# WHAT THE TASK ASKS
Please print all of the entries, matching them exactly.

# Stored items from a collection
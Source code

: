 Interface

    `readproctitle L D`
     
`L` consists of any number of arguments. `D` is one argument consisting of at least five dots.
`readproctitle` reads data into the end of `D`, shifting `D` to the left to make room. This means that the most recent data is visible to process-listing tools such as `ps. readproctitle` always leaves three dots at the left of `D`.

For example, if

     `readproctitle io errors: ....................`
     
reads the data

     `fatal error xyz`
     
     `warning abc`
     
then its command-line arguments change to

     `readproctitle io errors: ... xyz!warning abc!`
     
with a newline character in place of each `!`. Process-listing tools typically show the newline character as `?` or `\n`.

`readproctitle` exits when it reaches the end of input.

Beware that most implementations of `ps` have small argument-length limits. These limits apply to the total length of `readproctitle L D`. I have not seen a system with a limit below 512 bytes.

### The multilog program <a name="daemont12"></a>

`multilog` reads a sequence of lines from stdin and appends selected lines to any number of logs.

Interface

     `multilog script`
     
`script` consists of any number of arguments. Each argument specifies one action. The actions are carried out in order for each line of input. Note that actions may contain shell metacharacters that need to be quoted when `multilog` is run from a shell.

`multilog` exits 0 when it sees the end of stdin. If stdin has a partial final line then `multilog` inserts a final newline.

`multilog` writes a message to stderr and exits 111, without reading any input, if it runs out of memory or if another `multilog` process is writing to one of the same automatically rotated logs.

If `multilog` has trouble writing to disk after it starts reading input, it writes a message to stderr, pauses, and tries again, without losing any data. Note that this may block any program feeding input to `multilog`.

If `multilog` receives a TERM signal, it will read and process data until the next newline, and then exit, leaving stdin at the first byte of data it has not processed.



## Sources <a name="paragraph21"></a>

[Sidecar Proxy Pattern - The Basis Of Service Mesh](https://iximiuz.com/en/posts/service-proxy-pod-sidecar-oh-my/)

# OUTPUT
Source code

: Interface

    `readproctitle L D`
     
`L` consists of any number of arguments. `D` is one argument consisting of at least five dots.
`readproctitle` reads data into the end of `D`, shifting `D` to the left to make room. This means that the most recent data is visible to process-listing tools such as `ps. readproctitle` always leaves three dots at the left of `D`.

For example, if

     `readproctitle io errors: ....................`
     
reads the data

     `fatal error xyz`
     
     `warning abc`
     
then its command-line arguments change to

     `readproctitle io errors: ... xyz!warning abc!`
     
with a newline character in place of each `!`. Process-listing tools typically show the newline character as `?` or `\n`.

`readproctitle` exits when it reaches the end of input.

Beware that most implementations of `ps` have small argument-length limits. These limits apply to the total length of `readproctitle L D`. I have not seen a system with a limit below 512 bytes.

### The multilog program <a name="daemont12"></a>

`multilog` reads a sequence of lines from stdin and appends selected lines to any number of logs.

Interface

     `multilog script`
     
`script` consists of any number of arguments. Each argument specifies one action. The actions are carried out in order for each line of input. Note that actions may contain shell metacharacters that need to be quoted when `multilog` is run from a shell.

`multilog` exits 0 when it sees the end of stdin. If stdin has a partial final line then `multilog` inserts a final newline.

`multilog` writes a message to stderr and exits 111, without reading any input, if it runs out of memory or if another `multilog` process is writing to one of the same automatically rotated logs.

If `multilog` has trouble writing to disk after it starts reading input, it writes a message to stderr, pauses, and tries again, without losing any data. Note that this may block any program feeding input to `multilog`.

If `multilog` receives a TERM signal, it will read and process data until the next newline, and then exit, leaving stdin at the first byte of data it has not processed.



## Sources <a name="paragraph21"></a>

[Sidecar Proxy Pattern - The Basis Of Service Mesh](https://iximiuz.com/en/posts/service-proxy-pod-sidecar-oh-my/)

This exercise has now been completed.